> [EXERCISE DIRECTIONS] Copy out every line of the data where the word "trading" is found.

> [DATA SUPPLIED]
───
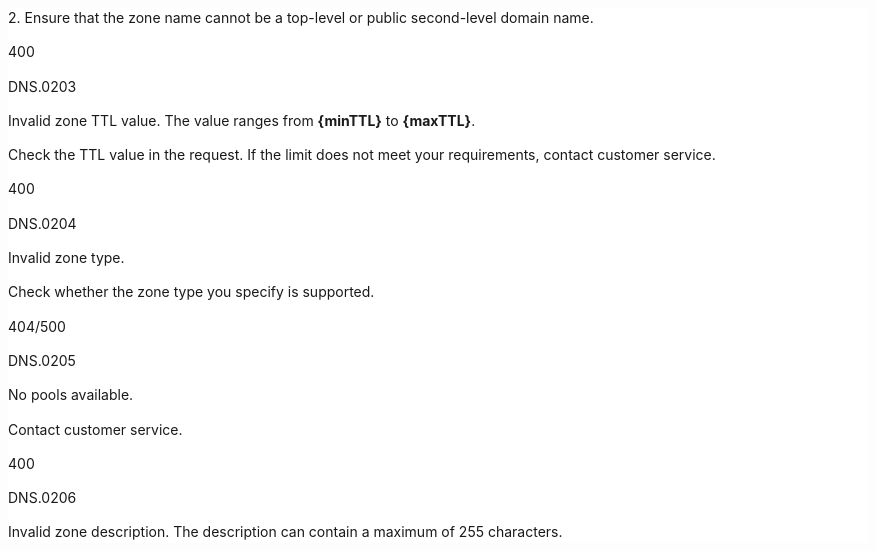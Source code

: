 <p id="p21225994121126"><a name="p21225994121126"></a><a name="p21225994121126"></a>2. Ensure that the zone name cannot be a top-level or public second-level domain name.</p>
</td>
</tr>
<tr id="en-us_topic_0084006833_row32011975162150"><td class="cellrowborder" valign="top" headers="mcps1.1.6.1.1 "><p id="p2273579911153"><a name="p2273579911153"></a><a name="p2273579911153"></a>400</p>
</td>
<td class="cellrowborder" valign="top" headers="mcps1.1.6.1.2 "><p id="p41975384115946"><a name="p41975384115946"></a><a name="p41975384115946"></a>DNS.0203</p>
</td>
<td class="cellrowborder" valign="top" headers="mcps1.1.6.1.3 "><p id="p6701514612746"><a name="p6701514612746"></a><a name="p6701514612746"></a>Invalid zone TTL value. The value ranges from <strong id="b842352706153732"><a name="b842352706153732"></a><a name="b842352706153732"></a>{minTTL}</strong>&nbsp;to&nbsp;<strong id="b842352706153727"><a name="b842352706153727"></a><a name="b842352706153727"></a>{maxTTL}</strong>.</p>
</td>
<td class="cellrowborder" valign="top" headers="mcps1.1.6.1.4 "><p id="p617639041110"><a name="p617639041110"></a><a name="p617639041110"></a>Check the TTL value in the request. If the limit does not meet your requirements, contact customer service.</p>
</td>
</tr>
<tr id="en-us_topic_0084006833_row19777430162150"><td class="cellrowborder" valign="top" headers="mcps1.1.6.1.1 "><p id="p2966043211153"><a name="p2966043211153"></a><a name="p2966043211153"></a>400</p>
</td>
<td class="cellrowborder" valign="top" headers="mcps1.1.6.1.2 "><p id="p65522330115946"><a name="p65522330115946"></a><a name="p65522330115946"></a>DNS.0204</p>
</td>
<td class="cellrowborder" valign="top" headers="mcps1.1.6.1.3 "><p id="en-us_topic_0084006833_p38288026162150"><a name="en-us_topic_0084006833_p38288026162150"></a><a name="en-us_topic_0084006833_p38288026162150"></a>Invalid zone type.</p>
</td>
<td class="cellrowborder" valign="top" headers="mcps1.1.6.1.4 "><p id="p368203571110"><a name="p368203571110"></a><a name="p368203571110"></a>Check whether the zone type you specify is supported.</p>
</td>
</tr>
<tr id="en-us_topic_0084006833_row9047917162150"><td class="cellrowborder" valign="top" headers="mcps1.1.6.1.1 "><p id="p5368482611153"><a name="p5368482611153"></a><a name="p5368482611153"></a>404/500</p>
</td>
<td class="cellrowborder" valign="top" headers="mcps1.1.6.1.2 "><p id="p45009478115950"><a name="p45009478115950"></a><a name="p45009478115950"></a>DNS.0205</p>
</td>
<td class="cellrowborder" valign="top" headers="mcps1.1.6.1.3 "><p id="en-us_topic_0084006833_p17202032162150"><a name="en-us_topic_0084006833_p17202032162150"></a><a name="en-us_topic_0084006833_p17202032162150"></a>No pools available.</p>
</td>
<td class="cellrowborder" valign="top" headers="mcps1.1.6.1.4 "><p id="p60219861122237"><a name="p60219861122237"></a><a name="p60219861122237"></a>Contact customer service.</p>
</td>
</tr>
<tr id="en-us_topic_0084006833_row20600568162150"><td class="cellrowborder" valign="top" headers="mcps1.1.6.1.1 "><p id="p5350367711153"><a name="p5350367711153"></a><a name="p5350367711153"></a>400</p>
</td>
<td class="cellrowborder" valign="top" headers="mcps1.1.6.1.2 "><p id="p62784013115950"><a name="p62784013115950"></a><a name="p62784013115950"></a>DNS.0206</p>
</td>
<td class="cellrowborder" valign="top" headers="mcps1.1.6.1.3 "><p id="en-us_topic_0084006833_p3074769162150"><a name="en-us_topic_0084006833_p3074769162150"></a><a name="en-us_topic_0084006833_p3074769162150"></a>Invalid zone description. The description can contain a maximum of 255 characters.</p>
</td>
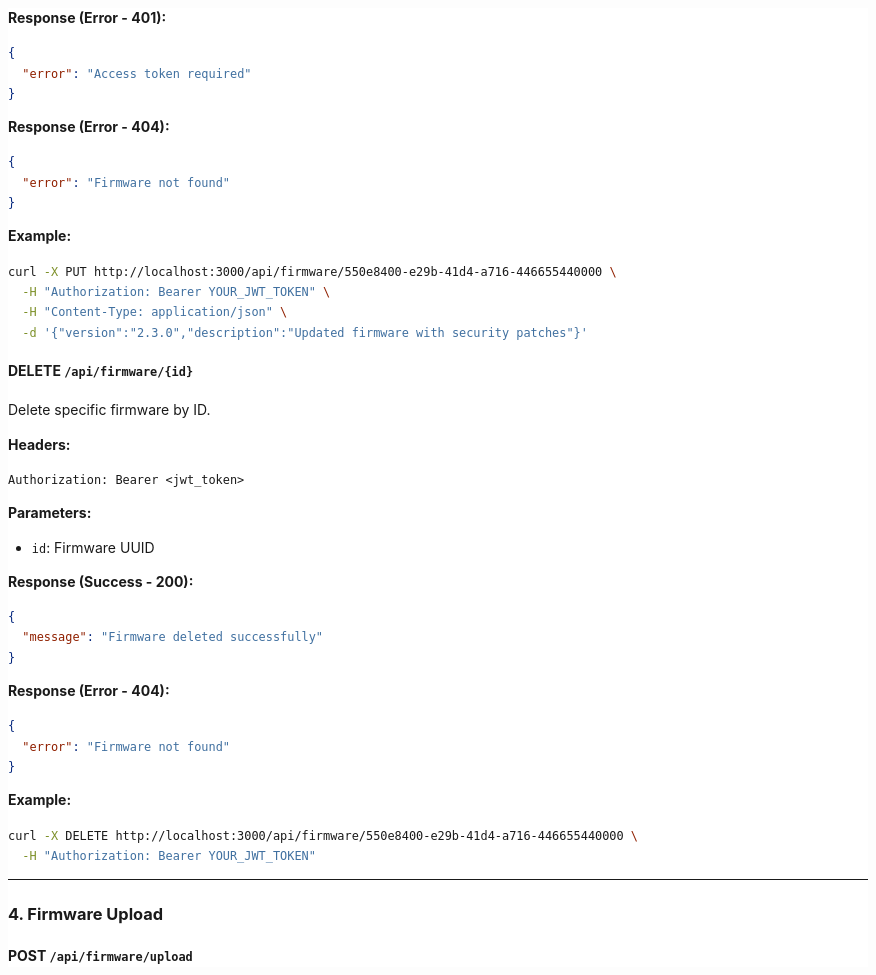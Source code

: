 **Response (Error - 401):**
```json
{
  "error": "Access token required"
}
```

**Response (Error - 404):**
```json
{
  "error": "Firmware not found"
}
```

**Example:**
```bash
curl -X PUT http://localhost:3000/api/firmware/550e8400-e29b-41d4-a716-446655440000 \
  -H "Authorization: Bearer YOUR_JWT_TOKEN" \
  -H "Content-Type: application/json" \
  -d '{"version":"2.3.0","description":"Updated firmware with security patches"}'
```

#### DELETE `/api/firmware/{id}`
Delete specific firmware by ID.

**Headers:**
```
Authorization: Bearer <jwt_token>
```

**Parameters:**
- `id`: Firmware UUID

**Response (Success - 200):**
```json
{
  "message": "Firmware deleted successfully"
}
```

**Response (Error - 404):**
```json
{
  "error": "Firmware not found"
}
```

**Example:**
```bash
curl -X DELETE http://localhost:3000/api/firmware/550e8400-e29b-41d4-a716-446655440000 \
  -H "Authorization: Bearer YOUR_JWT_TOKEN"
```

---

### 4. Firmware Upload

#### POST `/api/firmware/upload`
───
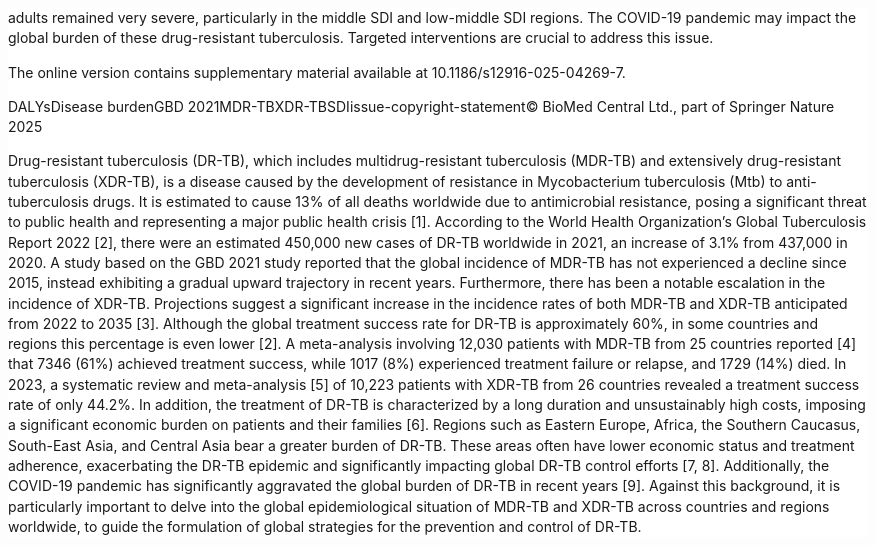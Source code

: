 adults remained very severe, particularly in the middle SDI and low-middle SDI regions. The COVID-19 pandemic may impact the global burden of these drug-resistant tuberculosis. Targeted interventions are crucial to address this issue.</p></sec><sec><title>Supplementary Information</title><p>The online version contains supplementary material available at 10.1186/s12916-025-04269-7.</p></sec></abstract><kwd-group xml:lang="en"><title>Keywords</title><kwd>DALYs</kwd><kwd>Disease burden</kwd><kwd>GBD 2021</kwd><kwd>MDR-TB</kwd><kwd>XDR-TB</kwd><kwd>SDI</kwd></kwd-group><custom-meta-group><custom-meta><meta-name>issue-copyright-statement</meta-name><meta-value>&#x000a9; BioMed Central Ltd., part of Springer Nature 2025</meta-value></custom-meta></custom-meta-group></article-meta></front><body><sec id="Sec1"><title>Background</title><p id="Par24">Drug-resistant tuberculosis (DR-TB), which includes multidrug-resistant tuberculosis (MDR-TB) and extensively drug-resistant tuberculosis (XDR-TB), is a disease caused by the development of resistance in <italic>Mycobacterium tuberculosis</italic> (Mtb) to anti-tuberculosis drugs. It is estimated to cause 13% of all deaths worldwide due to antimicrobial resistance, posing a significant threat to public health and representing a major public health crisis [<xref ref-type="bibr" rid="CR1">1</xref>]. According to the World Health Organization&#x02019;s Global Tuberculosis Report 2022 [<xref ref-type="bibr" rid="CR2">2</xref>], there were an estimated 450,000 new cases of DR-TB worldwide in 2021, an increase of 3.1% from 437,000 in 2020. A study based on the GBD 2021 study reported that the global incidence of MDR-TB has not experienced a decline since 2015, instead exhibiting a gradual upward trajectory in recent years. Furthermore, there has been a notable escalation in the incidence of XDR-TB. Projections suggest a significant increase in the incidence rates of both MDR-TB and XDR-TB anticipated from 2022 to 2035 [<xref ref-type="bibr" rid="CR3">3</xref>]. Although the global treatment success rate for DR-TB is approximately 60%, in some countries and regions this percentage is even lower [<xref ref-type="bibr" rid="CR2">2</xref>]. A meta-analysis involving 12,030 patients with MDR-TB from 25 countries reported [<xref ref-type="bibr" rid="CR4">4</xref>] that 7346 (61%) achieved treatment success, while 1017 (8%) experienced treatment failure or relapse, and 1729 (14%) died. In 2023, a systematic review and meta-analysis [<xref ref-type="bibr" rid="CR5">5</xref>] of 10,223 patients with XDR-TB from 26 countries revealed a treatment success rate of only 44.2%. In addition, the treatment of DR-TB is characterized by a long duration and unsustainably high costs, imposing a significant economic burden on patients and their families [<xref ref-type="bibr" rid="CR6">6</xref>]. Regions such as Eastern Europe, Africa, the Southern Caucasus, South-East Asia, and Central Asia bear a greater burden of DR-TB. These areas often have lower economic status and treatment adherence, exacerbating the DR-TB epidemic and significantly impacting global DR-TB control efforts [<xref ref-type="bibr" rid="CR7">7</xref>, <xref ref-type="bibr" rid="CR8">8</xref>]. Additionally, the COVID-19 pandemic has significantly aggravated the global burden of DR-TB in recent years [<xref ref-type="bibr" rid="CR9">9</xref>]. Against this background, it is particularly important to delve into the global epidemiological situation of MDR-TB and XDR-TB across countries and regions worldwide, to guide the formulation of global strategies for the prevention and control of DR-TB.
───
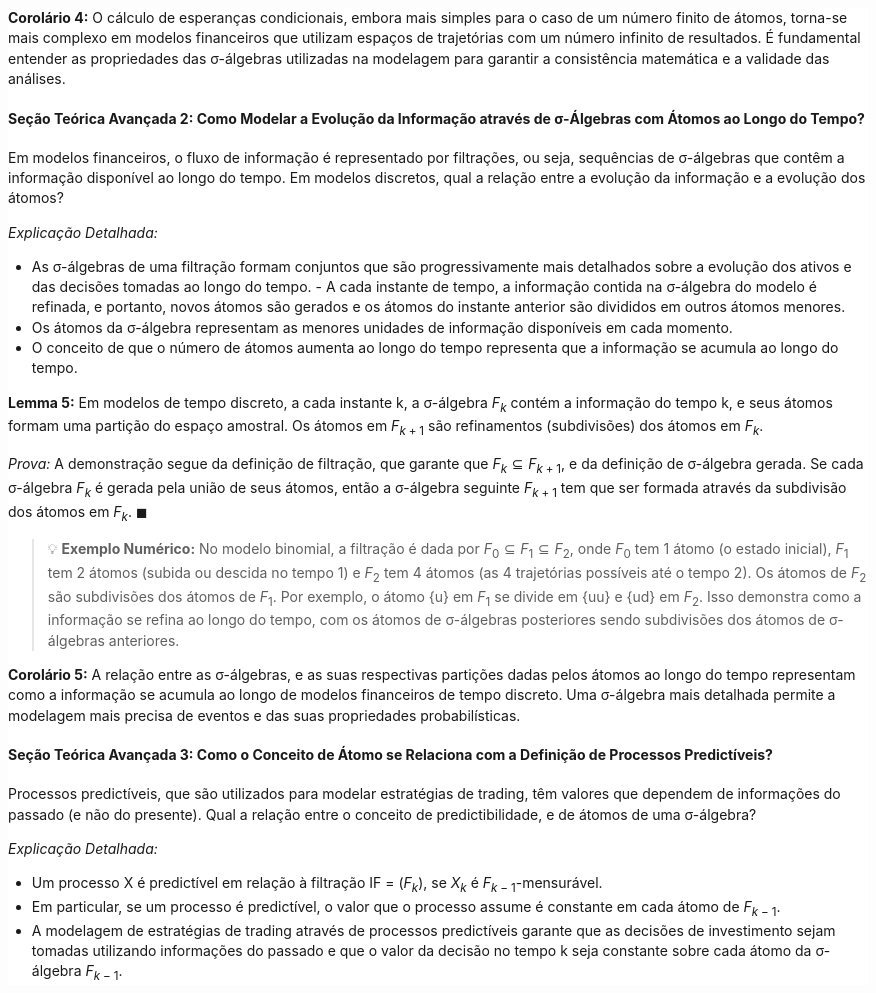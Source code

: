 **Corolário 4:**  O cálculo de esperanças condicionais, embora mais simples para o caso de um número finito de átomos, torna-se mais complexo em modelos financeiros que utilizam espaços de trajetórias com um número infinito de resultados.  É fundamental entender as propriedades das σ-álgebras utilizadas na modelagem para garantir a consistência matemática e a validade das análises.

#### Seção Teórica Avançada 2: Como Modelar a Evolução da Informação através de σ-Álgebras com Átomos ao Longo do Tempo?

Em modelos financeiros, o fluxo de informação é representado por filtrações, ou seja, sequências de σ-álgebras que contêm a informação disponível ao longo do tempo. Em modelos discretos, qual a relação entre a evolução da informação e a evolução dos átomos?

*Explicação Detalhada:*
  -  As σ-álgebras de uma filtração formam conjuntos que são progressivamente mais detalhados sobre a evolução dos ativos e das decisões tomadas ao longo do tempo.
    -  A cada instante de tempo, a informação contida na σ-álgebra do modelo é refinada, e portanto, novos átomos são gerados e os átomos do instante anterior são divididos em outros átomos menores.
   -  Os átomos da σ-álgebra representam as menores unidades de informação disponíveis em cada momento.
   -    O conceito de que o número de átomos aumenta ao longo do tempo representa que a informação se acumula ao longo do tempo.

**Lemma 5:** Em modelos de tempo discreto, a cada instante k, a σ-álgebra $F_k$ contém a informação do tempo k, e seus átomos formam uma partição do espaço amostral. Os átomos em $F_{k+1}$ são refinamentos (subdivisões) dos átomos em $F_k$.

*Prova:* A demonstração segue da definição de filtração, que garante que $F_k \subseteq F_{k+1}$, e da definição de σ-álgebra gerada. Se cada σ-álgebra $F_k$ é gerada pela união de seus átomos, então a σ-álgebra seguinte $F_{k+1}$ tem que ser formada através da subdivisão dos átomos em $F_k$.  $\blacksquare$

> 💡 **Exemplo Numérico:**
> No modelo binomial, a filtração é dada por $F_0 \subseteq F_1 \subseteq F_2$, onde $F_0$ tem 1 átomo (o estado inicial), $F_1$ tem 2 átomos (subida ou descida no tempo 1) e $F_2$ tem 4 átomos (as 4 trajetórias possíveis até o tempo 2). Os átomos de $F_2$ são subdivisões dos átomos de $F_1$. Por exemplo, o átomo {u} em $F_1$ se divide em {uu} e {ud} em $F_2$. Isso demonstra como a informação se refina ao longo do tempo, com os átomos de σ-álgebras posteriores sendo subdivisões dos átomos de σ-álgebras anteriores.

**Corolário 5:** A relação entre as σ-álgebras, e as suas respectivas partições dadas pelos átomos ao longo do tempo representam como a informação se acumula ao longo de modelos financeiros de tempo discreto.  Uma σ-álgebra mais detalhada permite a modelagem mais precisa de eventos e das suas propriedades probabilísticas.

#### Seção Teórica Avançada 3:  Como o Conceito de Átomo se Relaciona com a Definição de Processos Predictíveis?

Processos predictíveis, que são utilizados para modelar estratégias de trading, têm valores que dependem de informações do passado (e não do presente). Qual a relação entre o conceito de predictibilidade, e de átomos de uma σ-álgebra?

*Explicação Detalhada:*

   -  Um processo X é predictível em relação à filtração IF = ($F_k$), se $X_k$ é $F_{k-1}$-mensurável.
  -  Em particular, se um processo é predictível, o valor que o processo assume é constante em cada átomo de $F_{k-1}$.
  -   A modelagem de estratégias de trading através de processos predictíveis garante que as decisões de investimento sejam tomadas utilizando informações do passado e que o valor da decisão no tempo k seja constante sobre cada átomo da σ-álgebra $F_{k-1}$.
───
> [SOLUTION TO THIS PROBLEM]
Processos predictíveis, que são utilizados para modelar estratégias de trading, têm valores que dependem de informações do passado (e não do presente). Qual a relação entre o conceito de predictibilidade, e de átomos de uma σ-álgebra?
  -   A modelagem de estratégias de trading através de processos predictíveis garante que as decisões de investimento sejam tomadas utilizando informações do passado e que o valor da decisão no tempo k seja constante sobre cada átomo da σ-álgebra $F_{k-1}$.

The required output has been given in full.